By Jitendra Tanwar
Micro, Small, and Medium-Sized Enterprises (MSMEs) in India now bank heavily on Non-Banking Financial Companies (NBFCs) for financing. With over 110 million employees and more than 30% of the nation’s GDP, the MSME sector plays an essential part in both social and economic advancement. However, the industry confronts obstacles like restricted finance availability, intricate regulatory mandates, and a scarcity of skilled workforce. By helping MSMEs satisfy their financing needs, NBFCs have become an essential partner in filling these gaps.
NBFCs Address the Credit Gap
In India, MSMEs frequently struggle to obtain formal finance, and many rely on expensive informal financing. The Reserve Bank of India (RBI) claims that NBFCs have expanded their lending to MSMEs by providing more flexible and easily accessible options than traditional banks. NBFCs reported a 42.4% year-over-year increase in lending to MSMEs in 2022–2023, while banks recorded a 12.4% increase. This indicates how they are increasingly helping small businesses.
The total debt demand in the MSME sector is estimated at ₹106.11 lakh crore, of which only ₹28 lakh crore is supplied through formal channels, leaving a significant credit gap of ₹28.24 lakh crore. As the economy formalizes, this gap is expected to widen. NBFCs are well-placed to help address this issue by reaching underserved areas and offering financing tailored to the needs of MSMEs.

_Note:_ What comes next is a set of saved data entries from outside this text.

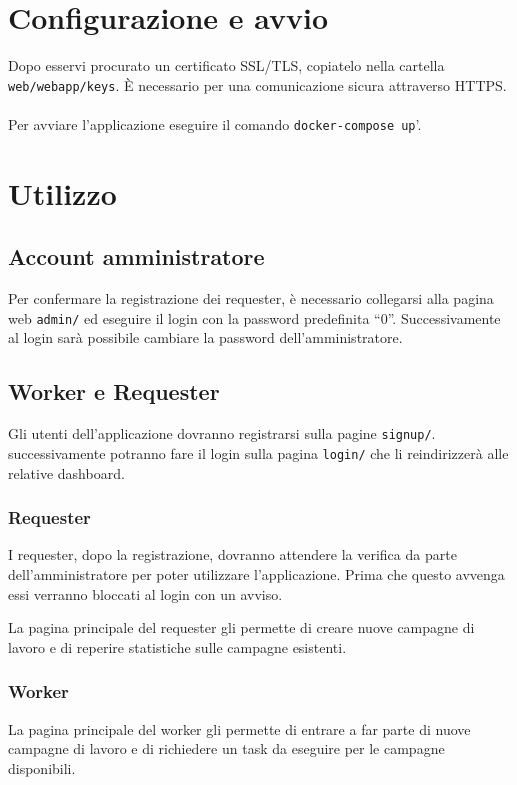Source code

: \documentclass[a4paper]{article}
\begin{document}
\section{Configurazione e avvio}
Dopo esservi procurato un certificato SSL/TLS, copiatelo nella cartella \verb|web/webapp/keys|. \`E necessario per una comunicazione sicura attraverso HTTPS.\\\\
Per avviare l'applicazione eseguire il comando \verb|docker-compose up|'.

\section{Utilizzo}
\subsection{Account amministratore}
Per confermare la registrazione dei requester, \`e necessario collegarsi alla pagina web \verb|admin/| ed eseguire il login con la password predefinita  ``$0$''. Successivamente al login sar\`a possibile cambiare la password dell'amministratore.

\subsection{Worker e Requester}
Gli utenti dell'applicazione dovranno registrarsi sulla pagine \verb|signup/|.
successivamente potranno fare il login sulla pagina \verb|login/| che li reindirizzer\`a alle relative dashboard.

\subsubsection{Requester}
I requester, dopo la registrazione, dovranno attendere la verifica da parte dell'amministratore per poter utilizzare l'applicazione. Prima che questo avvenga essi verranno bloccati al login con un avviso.

La pagina principale del requester gli permette di creare nuove campagne di lavoro e di reperire statistiche sulle campagne esistenti.

\subsubsection{Worker}
La pagina principale del worker gli permette di entrare a far parte di nuove campagne di lavoro e di richiedere un task da eseguire per le campagne disponibili.
\end{document}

Advantages of NBFCs in MSME Lending
NBFCs offer several advantages when it comes to supporting MSMEs with their financial needs. One key benefit is the flexibility they provide in their lending solutions. Unlike traditional banks, which often have strict lending criteria, NBFCs are more adaptable. They offer products like short-term loans, working capital loans, and asset-based financing, allowing small businesses to access the funds they need for specific purposes, such as purchasing equipment or expanding operations.
Another significant advantage is the localized focus of many NBFCs. These institutions often concentrate their efforts on Tier 2, Tier 3, and rural markets—areas that are underserved by traditional banks. By focusing on these regions, NBFCs can develop stronger relationships with local business owners and gain a better understanding of their unique financial needs. This approach helps stimulate economic growth in areas that may have limited access to formal financing options.
Additionally, NBFCs have embraced technology to streamline their lending processes. Tools like India Stack make it easier for MSMEs to access credit by simplifying identity verification and loan approvals. The use of data analytics and alternative credit assessments allows NBFCs to serve businesses that may not have formal credit histories, improving efficiency and making credit more accessible to a broader range of MSMEs. This technological integration helps ensure that small businesses have the resources they need to grow and succeed.
Impact on MSME Growth
One of the most important things that allows MSMEs to invest in their growth is finance availability. Businesses could look into options like growing their manufacturing capacity, improving their technology, or entering new markets with the right financing. In order for MSMEs to take advantage of growth opportunities, NBFCs are essential in supplying the timely funding required for these projects.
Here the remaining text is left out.